Déportation

Le président réélu Donald Trump nourrit le projet de déporter des millions d’immigrants illégaux et ses sbires ont déjà mené des rafles dans certaines villes étasuniennes.

Nos médias canadiens francophones ont donc repris le terme anglais deportation pour le transposer dans notre langue, sans se poser plus de question, fidèles à leur habitude. L’ennui, c’est que l’anglais a un sens légèrement différent.

En fait, le gouvernement Trump expulse des immigrants sans papiers qui travaillent dans la restauration et cueillent les oranges de Floride. En anglais, deport a ce sens adouci, si on peut dire, par rapport au français.

Les termes déporter et déportation sont des faux amis parfaits. On les voit et on les entend partout et le piège qu’ils recèlent passe le plus souvent inaperçu. À peu près tout le monde l’ignore, mais il y a une énorme différence entre déporter quelqu’un en français et faire la même chose en anglais.

Déporter en français

En fait, que signifie déporter? Voyons le Robert : « 1. Infliger la peine de déportation. 2. Envoyer à l’étranger dans un camp de concentration. » Déportation : « 1. Peine politique afflictive et infamante qui consistait dans le transport définitif du condamné hors du territoire continental français. 2. Internement dans un camp de concentration à l’étranger. »

Quelques exemples frappants en français : les Juifs déportés à Auschwitz; les Acadiens déportés par les Anglais au Nouveau-Brunswick. On voit donc que le mot a un sens très fort en français. On déporte quelqu’un lorsqu’on l’arrache à sa terre natale et qu’on l’envoie au bagne ou dans une contrée étrangère. Malheureusement, cette nuance intéresse très peu nos scribes.

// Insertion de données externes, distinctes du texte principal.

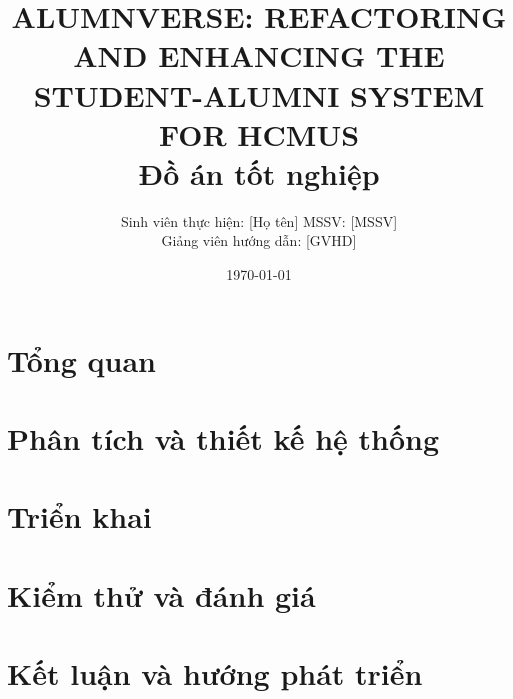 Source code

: \documentclass[12pt,a4paper]{report}
\title{
    \textbf{ALUMNVERSE: REFACTORING AND ENHANCING THE STUDENT-ALUMNI SYSTEM FOR HCMUS}\\[0.5em]
    \large Đồ án tốt nghiệp
}
\author{
    Sinh viên thực hiện: [Họ tên] \quad MSSV: [MSSV]\\[0.5em]
    Giảng viên hướng dẫn: [GVHD]
}
\date{\today}
\begin{document}
\maketitle

\setcounter{page}{2}


\clearpage


\clearpage

\tableofcontents
\clearpage

\listoffigures
{}
\clearpage

\listoftables
{}
\clearpage

\setcounter{page}{1}

\chapter{Tổng quan}


\chapter{Phân tích và thiết kế hệ thống}


\chapter{Triển khai}


\chapter{Kiểm thử và đánh giá}


\chapter{Kết luận và hướng phát triển}





\appendix

\end{document}
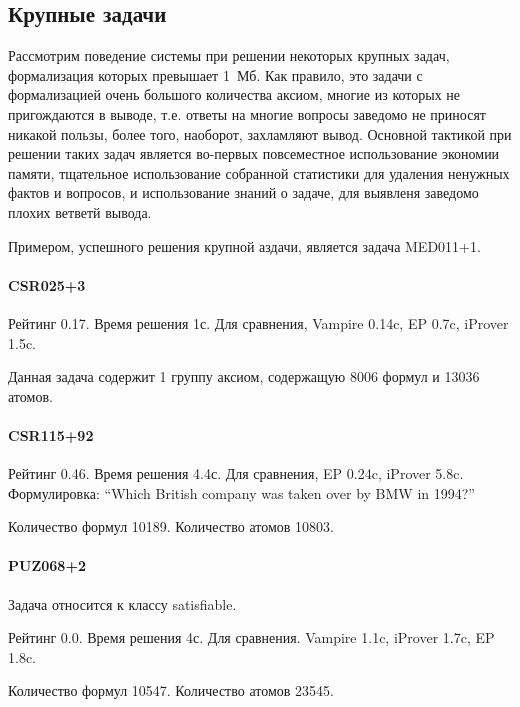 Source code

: \subsection{Крупные задачи}
Рассмотрим поведение системы при решении некоторых крупных задач, формализация которых превышает 1~Мб. Как правило, это задачи с формализацией очень большого количества аксиом, многие из которых не пригождаются в выводе, т.е. ответы на многие вопросы заведомо не приносят никакой пользы, более того, наоборот, захламляют вывод. Основной тактикой при решении таких задач является во-первых повсеместное использование экономии памяти, тщательное использование собранной статистики для удаления ненужных фактов и вопросов, и использование знаний о задаче, для выявленя заведомо плохих ветветй вывода.

Примером, успешного решения крупной аздачи, является задача MED011+1.

\paragraph{CSR025+3}
Рейтинг 0.17. Время решения 1с. Для сравнения, Vampire 0.14c, EP 0.7c, iProver 1.5c.

Данная задача содержит 1 группу аксиом, содержащую 8006 формул и 13036 атомов.

\paragraph{CSR115+92}
Рейтинг 0.46. Время решения 4.4с. Для сравнения, EP 0.24c, iProver 5.8c.
Формулировка: ``Which British company was taken over by BMW in 1994?''

Количество формул 10189. Количество атомов 10803.


\paragraph{PUZ068+2}
Задача относится к классу satisfiable. 

Рейтинг 0.0. Время решения 4с. Для сравнения. Vampire 1.1c, iProver 1.7c, EP 1.8c.


Количество формул 10547. Количество атомов 23545.




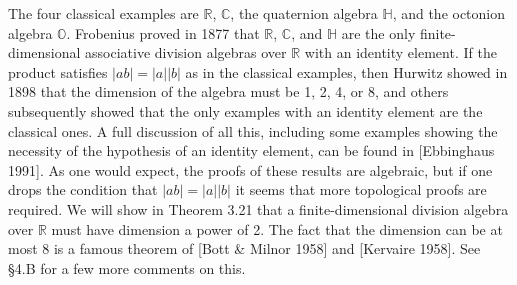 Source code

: The four classical examples are $\mathbb{R}$, $\mathbb{C}$, the quaternion algebra $\mathbb{H}$, and the octonion algebra $\mathbb{O}$. Frobenius proved in 1877 that $\mathbb{R}$, $\mathbb{C}$, and $\mathbb{H}$ are the only finite-dimensional associative division algebras over $\mathbb{R}$ with an identity element. If the product satisfies $|ab| = |a||b|$ as in the classical examples, then Hurwitz showed in 1898 that the dimension of the algebra must be 1, 2, 4, or 8, and others subsequently showed that the only examples with an identity element are the classical ones. A full discussion of all this, including some examples showing the necessity of the hypothesis of an identity element, can be found in [Ebbinghaus 1991]. As one would expect, the proofs of these results are algebraic, but if one drops the condition that $|ab| = |a||b|$ it seems that more topological proofs are required. We will show in Theorem 3.21 that a finite-dimensional division algebra over $\mathbb{R}$ must have dimension a power of 2. The fact that the dimension can be at most 8 is a famous theorem of [Bott \& Milnor 1958] and [Kervaire 1958]. See \S 4.B for a few more comments on this.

L’anglais peut avoir le même sens, mais il est aussi utilisé dans un sens plus général.

Le cas des États-Unis

Malheureusement le projet utopique de Donald Trump accapare toute l’attention et personne ne voit le faux ami. Le gouvernement américain expulse ou renvoie des immigrants sans papiers, qui n’ont pas obtenu la citoyenneté américaine.

On pourrait parler de déportation, si la nouvelle administration d’extrême droite s’en prenait à des citoyens américains et les forçait à quitter leur propre pays.

Conclusion : prudence avec déporter et déportation.

Insight

L’anglais moderne est friand de mots passe-partout qui nous jettent dans toutes les directions, nous déboussolent. Insight est l’un d’entre eux.

Dans le cas ci-dessous, il est facile de traduire insight.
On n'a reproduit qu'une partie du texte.